Data records:
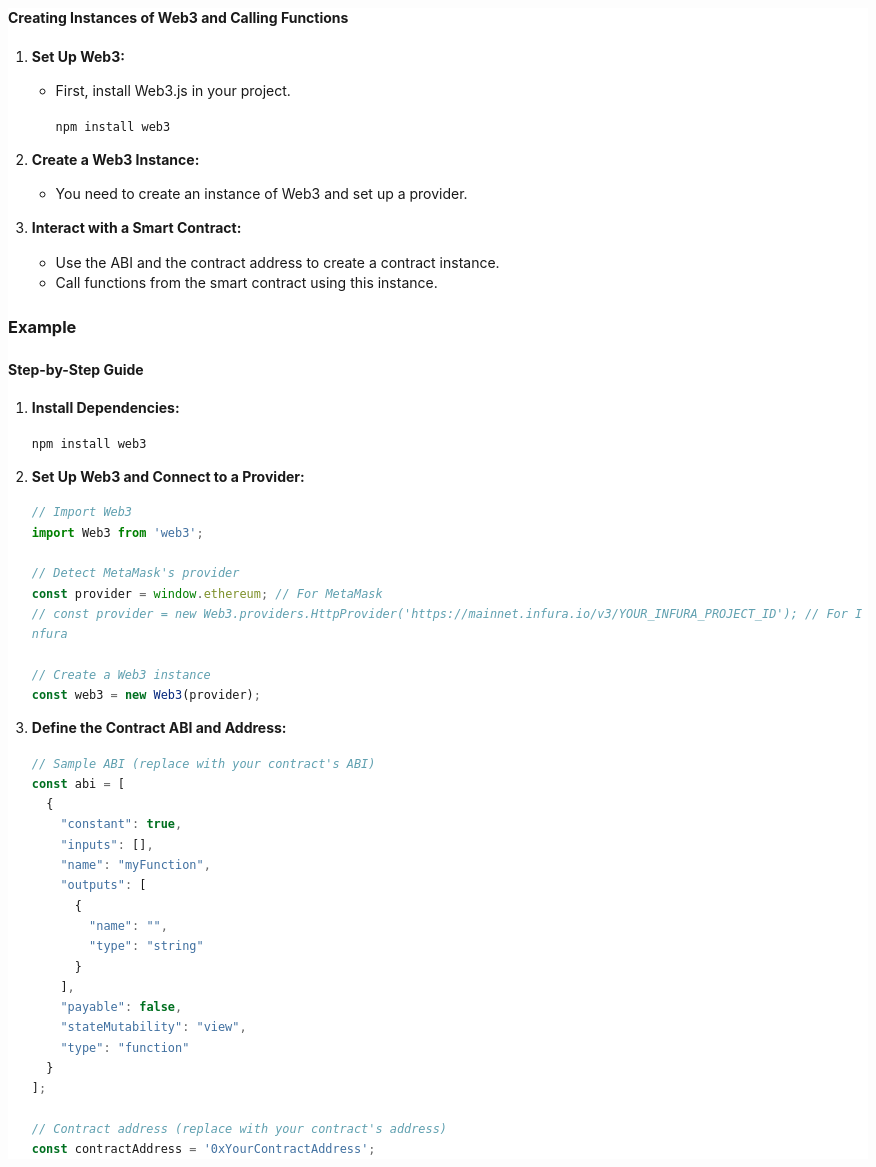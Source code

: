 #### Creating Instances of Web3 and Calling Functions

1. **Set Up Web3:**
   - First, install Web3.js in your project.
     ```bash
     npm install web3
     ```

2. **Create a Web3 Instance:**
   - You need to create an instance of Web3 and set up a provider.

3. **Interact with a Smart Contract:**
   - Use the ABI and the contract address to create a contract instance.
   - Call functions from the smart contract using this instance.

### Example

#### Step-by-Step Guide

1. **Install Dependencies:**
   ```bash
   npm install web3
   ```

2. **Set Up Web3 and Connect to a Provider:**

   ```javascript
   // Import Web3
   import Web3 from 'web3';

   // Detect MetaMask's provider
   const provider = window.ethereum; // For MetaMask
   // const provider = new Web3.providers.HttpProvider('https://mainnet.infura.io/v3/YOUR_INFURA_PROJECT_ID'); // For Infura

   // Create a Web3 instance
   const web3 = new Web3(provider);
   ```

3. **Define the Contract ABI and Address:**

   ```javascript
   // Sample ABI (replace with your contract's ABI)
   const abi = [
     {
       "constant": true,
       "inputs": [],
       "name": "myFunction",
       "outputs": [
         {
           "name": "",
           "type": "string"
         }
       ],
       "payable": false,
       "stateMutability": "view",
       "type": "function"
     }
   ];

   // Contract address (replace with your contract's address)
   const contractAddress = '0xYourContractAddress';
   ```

==

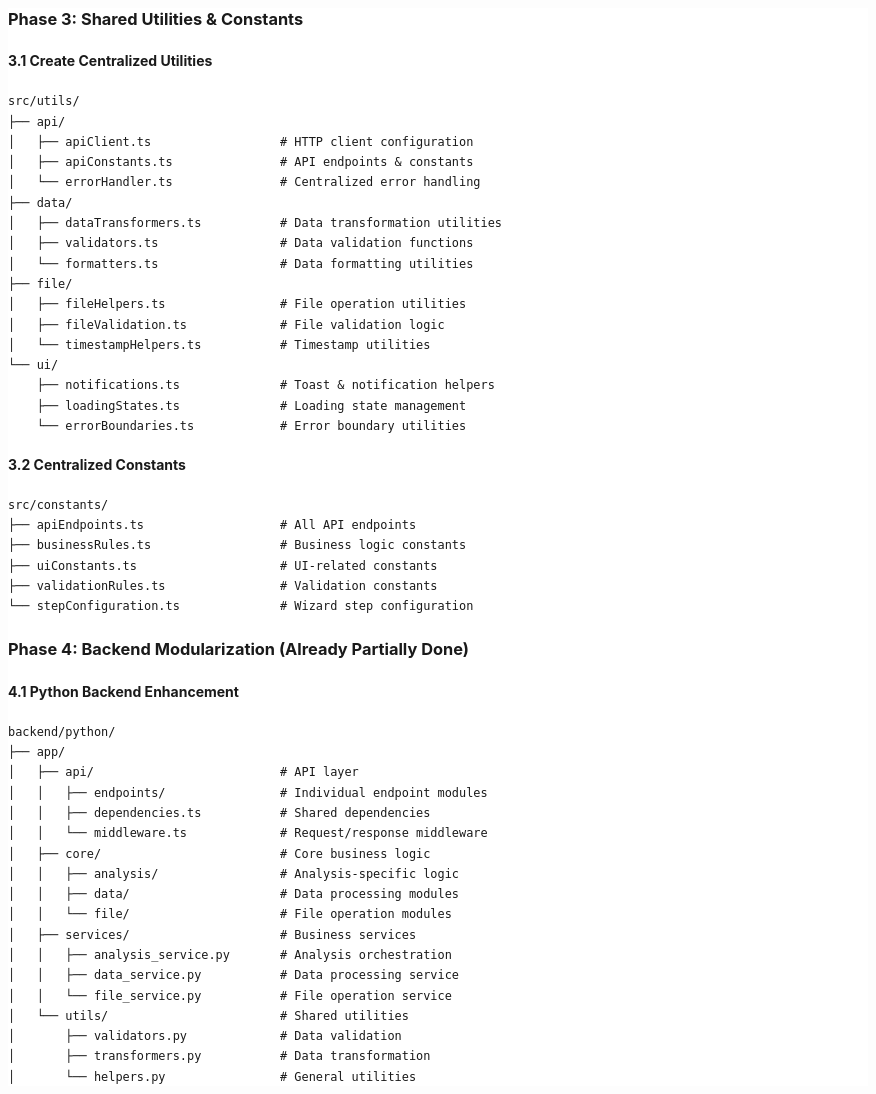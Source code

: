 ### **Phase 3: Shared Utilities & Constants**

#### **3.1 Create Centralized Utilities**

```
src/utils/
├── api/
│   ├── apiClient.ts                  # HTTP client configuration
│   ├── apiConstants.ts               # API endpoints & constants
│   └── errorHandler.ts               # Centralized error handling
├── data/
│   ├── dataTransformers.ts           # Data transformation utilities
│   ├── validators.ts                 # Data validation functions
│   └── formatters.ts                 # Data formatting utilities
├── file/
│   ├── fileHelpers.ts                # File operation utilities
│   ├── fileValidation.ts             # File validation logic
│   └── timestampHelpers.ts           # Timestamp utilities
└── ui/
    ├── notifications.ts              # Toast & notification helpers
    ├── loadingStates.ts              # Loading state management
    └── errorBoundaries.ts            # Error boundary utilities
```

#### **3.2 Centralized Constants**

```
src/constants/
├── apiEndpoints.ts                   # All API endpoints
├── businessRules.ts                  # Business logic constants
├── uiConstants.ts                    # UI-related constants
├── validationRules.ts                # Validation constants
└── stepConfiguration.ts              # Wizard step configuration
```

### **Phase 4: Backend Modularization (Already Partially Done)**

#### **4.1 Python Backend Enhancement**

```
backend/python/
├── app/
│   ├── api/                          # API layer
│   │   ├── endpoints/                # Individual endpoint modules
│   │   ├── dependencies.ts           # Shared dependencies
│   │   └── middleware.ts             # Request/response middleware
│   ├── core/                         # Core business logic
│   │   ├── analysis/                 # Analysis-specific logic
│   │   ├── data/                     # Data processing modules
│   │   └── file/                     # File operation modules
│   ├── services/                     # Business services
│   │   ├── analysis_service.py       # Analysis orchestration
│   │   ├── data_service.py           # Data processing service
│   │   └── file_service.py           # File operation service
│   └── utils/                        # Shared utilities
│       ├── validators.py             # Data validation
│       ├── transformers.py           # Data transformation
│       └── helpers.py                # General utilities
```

--

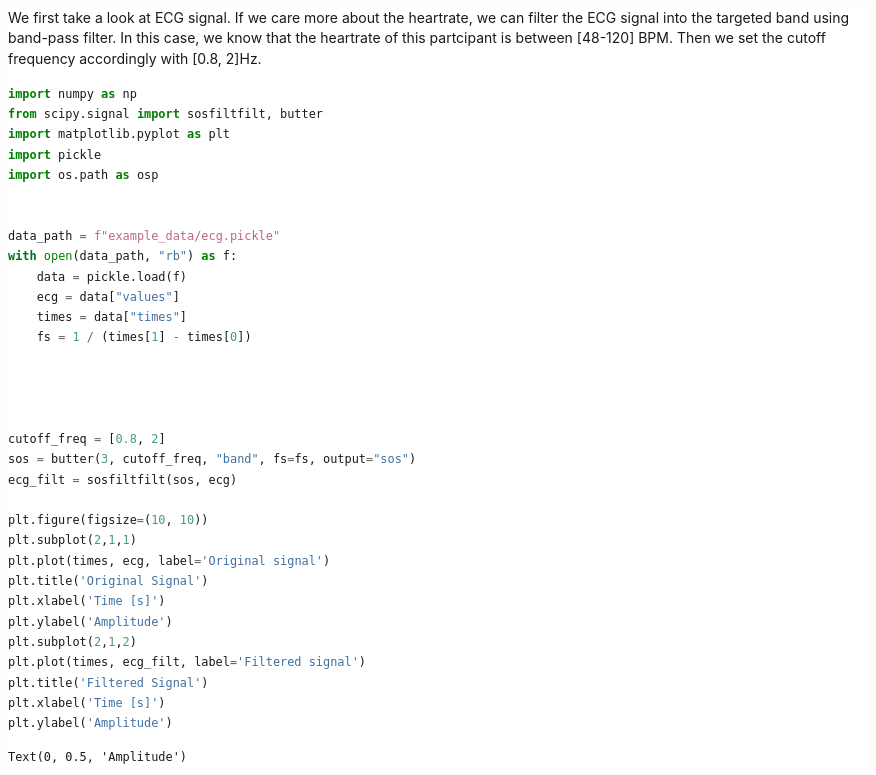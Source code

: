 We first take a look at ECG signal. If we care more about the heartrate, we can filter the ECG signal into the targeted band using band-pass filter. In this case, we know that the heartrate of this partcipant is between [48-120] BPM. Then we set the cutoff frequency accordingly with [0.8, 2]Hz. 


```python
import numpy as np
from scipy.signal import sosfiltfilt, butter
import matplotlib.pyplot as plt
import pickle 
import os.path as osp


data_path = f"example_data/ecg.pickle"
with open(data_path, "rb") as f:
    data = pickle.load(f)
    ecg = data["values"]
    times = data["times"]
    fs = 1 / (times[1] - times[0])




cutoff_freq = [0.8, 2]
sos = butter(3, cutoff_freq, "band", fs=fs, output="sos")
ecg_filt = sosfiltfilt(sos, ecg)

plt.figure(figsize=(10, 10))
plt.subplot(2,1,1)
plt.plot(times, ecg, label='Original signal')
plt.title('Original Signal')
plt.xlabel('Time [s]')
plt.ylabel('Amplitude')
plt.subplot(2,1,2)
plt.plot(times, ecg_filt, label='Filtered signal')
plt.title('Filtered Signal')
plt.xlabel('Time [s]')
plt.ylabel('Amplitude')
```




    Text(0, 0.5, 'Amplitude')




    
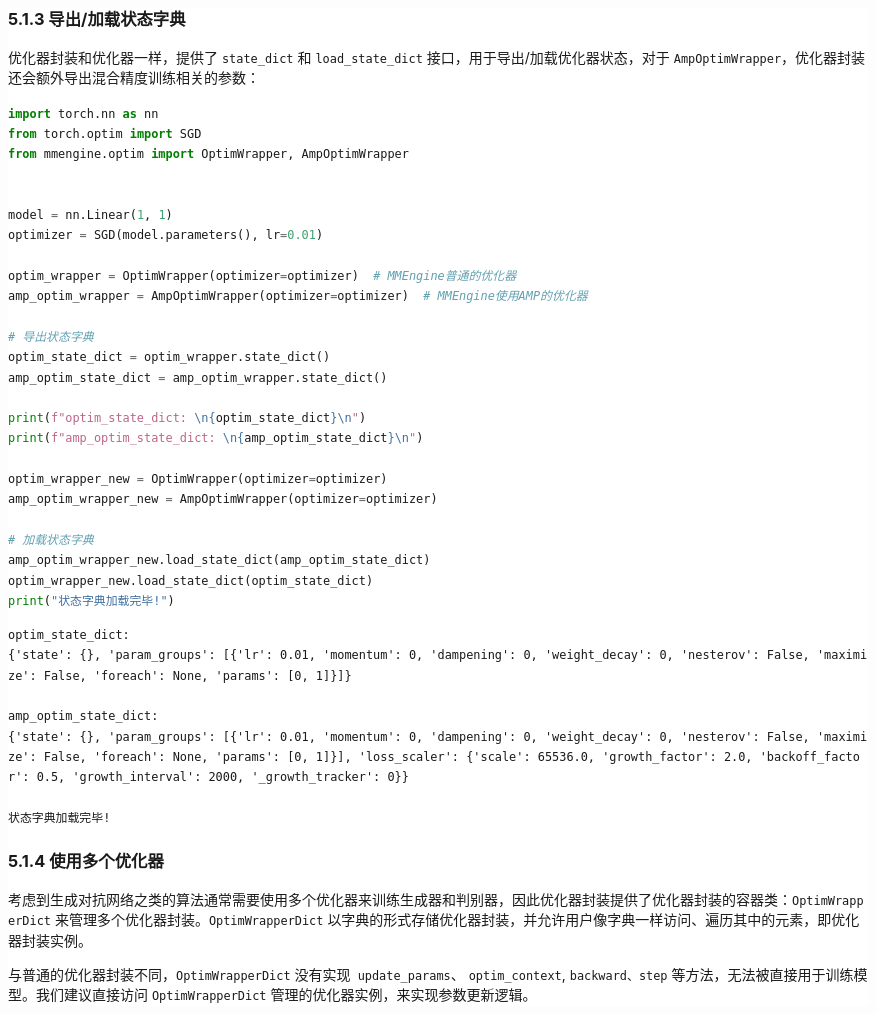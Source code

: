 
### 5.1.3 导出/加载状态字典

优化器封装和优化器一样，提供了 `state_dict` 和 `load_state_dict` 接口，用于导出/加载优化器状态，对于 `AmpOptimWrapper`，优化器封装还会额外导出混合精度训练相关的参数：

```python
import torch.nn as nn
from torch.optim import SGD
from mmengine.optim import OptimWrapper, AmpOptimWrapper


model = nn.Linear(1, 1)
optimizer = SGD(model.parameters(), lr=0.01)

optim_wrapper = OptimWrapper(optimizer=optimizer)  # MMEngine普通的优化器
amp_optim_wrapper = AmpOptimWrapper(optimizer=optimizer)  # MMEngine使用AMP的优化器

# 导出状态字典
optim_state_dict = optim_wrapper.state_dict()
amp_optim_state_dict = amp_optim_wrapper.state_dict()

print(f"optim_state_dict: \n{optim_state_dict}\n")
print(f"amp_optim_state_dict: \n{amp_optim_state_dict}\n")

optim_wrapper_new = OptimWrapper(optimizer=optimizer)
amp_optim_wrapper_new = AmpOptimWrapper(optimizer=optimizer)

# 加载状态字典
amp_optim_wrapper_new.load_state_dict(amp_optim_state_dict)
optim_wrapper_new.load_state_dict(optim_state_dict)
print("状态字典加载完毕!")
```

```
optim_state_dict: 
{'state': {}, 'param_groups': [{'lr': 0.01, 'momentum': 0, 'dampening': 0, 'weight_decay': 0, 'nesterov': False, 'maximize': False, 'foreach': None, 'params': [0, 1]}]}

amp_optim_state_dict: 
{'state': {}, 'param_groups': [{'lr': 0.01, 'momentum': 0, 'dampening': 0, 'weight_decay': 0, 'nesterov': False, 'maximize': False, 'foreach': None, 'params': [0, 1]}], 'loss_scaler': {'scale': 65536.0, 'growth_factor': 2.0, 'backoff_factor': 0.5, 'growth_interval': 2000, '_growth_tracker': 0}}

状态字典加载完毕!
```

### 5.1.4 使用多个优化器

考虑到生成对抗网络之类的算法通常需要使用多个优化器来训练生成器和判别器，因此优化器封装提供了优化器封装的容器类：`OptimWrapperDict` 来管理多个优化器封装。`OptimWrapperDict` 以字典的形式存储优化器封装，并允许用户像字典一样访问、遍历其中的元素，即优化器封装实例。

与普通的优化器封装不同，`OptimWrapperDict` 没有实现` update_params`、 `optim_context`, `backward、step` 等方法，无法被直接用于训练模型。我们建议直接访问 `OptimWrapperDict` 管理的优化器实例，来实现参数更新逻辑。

The task:
Number of lines above containing the word "endpoints": state it and add nothing else.

Response to this exercise:
3